Search the entries below for "sins". Report each line where it occurs.

━━━

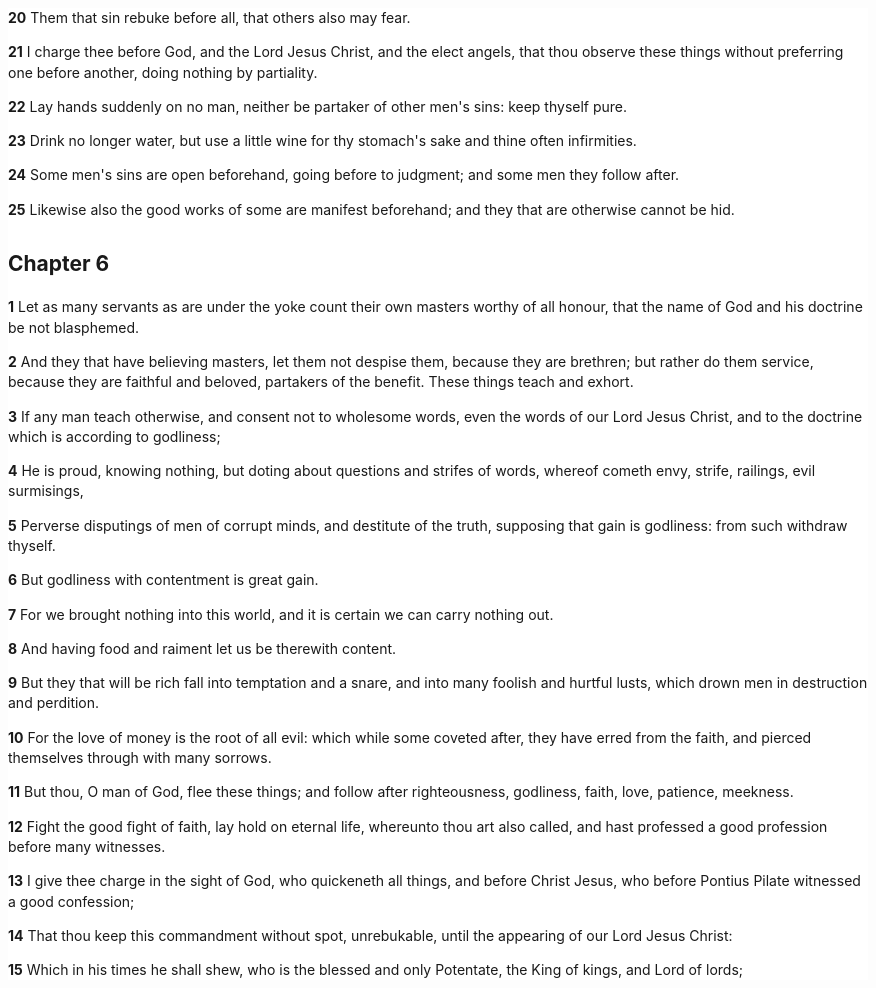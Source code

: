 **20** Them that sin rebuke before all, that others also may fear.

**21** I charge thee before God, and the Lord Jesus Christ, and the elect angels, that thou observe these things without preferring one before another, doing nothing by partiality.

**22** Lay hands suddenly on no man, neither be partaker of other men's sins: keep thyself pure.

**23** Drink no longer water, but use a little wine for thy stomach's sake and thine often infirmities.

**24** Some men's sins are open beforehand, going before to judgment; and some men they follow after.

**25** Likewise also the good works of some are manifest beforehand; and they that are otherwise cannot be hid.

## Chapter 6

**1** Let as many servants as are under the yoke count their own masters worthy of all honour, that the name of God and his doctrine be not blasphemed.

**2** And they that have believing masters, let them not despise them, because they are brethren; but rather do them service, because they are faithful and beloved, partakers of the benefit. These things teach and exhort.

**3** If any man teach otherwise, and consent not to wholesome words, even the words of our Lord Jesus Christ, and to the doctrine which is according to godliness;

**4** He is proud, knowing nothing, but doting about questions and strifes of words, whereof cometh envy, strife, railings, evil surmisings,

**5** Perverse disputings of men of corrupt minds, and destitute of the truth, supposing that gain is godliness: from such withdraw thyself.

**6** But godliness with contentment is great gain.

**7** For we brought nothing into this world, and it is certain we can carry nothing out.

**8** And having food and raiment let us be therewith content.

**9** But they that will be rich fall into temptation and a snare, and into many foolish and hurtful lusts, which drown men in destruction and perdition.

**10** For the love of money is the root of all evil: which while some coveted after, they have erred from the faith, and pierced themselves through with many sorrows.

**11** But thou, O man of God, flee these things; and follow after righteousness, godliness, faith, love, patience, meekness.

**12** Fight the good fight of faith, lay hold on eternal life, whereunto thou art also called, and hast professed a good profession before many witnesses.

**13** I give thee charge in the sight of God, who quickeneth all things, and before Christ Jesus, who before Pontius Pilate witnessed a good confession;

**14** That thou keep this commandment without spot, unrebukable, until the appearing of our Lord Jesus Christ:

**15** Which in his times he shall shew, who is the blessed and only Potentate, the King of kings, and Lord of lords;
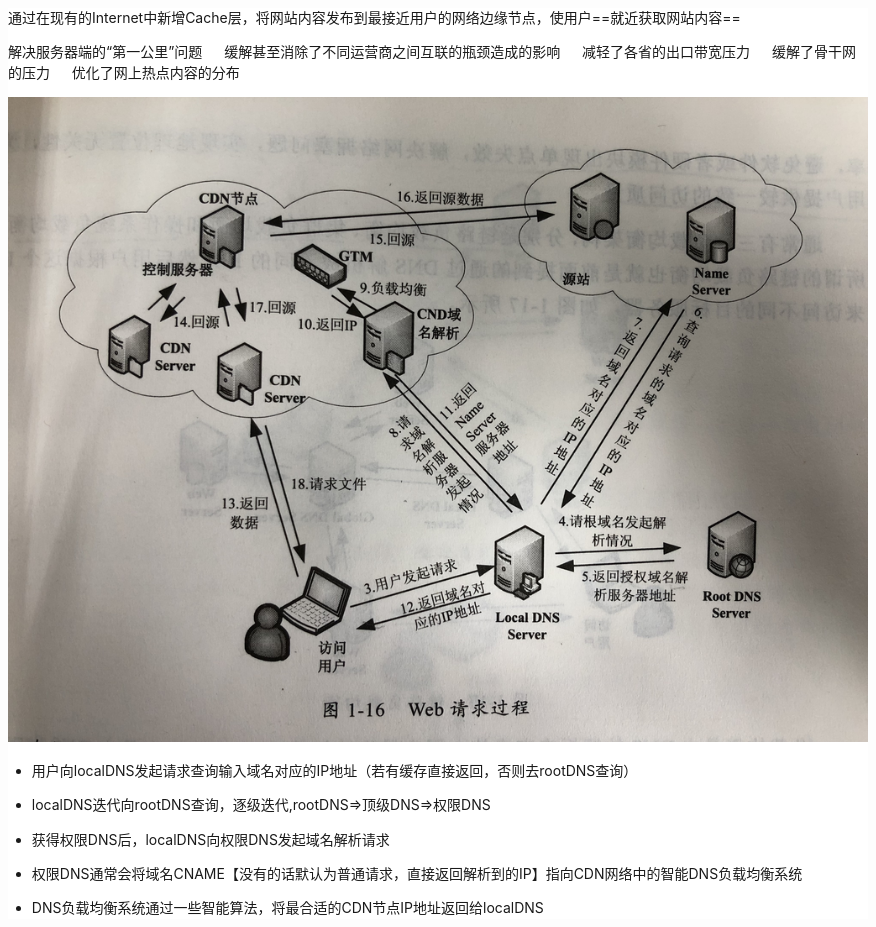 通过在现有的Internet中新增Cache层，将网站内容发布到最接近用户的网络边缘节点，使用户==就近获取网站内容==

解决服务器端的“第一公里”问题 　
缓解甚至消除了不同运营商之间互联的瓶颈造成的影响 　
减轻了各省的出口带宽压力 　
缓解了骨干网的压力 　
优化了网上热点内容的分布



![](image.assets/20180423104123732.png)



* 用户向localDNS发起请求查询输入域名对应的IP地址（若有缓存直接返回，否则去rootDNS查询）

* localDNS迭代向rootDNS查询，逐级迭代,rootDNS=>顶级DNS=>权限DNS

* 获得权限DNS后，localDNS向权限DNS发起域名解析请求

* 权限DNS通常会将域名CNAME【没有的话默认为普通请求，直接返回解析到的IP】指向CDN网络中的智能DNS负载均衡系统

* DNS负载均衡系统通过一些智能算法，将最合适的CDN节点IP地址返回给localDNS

━━━

Solution to this problem
**22** Lay hands suddenly on no man, neither be partaker of other men's sins: keep thyself pure.
**24** Some men's sins are open beforehand, going before to judgment; and some men they follow after.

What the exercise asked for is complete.